Trump também criticou o argumento da Corte de Comércio Internacional sobre o excesso de poderes, alegando que "o presidente deve ter permissão para proteger os Estados Unidos daqueles que estão causando danos econômicos e financeiros", os quais ele classificou como "traficantes de bastidores".
Ele minimizou a necessidade de o Congresso aprovar as tarifas porque, segundo ele, isso significaria que "centenas de políticos ficariam sentados em Washington por semanas, até meses, tentando chegar a uma conclusão sobre o que cobrar de outros países que nos tratam injustamente", o que "destruiria o poder presidencial".
Em vez disso, o presidente dos EUA reiterou o "sucesso" da política tarifária, argumentando que ela permitiu a entrada de "muitos bilhões de dólares (...) de outros países". "É a diferença entre ter uma América rica, próspera e bem-sucedida e o contrário", enfatizou.
QUESTIONANDO OS JUÍZES QUE BLOQUEARAM AS TARIFAS
O presidente questionou os três juízes que bloquearam as tarifas: "Como é possível que eles tenham causado danos tão graves aos Estados Unidos da América? É simplesmente ódio a Trump? Que outro motivo poderia haver?", perguntou.
Nessa linha, ele atribuiu a sentença - agora temporariamente suspensa - aos "juízes da esquerda radical, juntamente com algumas pessoas muito ruins", mencionando Leonard Leo - que foi seu conselheiro e vice-presidente da Federalist Society - a quem ele classificou como uma "pessoa ruim" e acusou de "odiar a América".

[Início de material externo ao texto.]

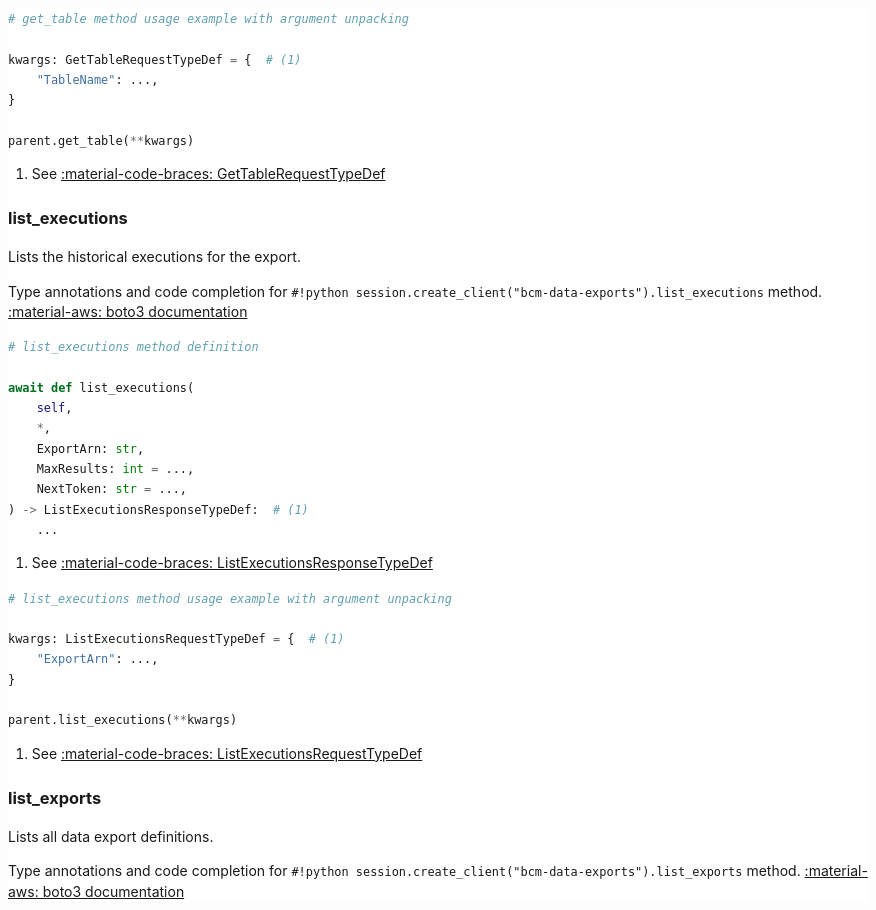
 ```python
# get_table method usage example with argument unpacking

kwargs: GetTableRequestTypeDef = {  # (1)
    "TableName": ...,
}

parent.get_table(**kwargs)
```

1. See [:material-code-braces: GetTableRequestTypeDef](./type_defs.md#gettablerequesttypedef)

### list\_executions

Lists the historical executions for the export.

Type annotations and code completion for `#!python session.create_client("bcm-data-exports").list_executions` method.
[:material-aws: boto3 documentation](https://boto3.amazonaws.com/v1/documentation/api/latest/reference/services/bcm-data-exports/client/list_executions.html)

```python
# list_executions method definition

await def list_executions(
    self,
    *,
    ExportArn: str,
    MaxResults: int = ...,
    NextToken: str = ...,
) -> ListExecutionsResponseTypeDef:  # (1)
    ...
```

1. See [:material-code-braces: ListExecutionsResponseTypeDef](./type_defs.md#listexecutionsresponsetypedef)


```python
# list_executions method usage example with argument unpacking

kwargs: ListExecutionsRequestTypeDef = {  # (1)
    "ExportArn": ...,
}

parent.list_executions(**kwargs)
```

1. See [:material-code-braces: ListExecutionsRequestTypeDef](./type_defs.md#listexecutionsrequesttypedef)

### list\_exports

Lists all data export definitions.

Type annotations and code completion for `#!python session.create_client("bcm-data-exports").list_exports` method.
[:material-aws: boto3 documentation](https://boto3.amazonaws.com/v1/documentation/api/latest/reference/services/bcm-data-exports/client/list_exports.html)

"Eu era novo em Washington e me sugeriram que eu usasse a Federalist Society como fonte de referência para juízes. Eu o fiz, aberta e livremente, mas depois percebi que eles estavam sob o jugo de um verdadeiro canalha chamado Leonard Leo (...) que se gaba abertamente de como ele controla os juízes e até mesmo os juízes da Suprema Corte", disse ele.
Ele disse que estava "muito decepcionado" com essa organização conservadora e libertária, que ele culpou por lhe dar "conselhos ruins sobre várias indicações judiciais". "Eles deveriam sempre fazer o que é certo para o país", disse ele sobre o judiciário.
Vale lembrar que Leonard Leo aconselhou Trump em seu primeiro mandato (2017-2021), em um processo que culminou com a nomeação de três juízes conservadores para a Suprema Corte.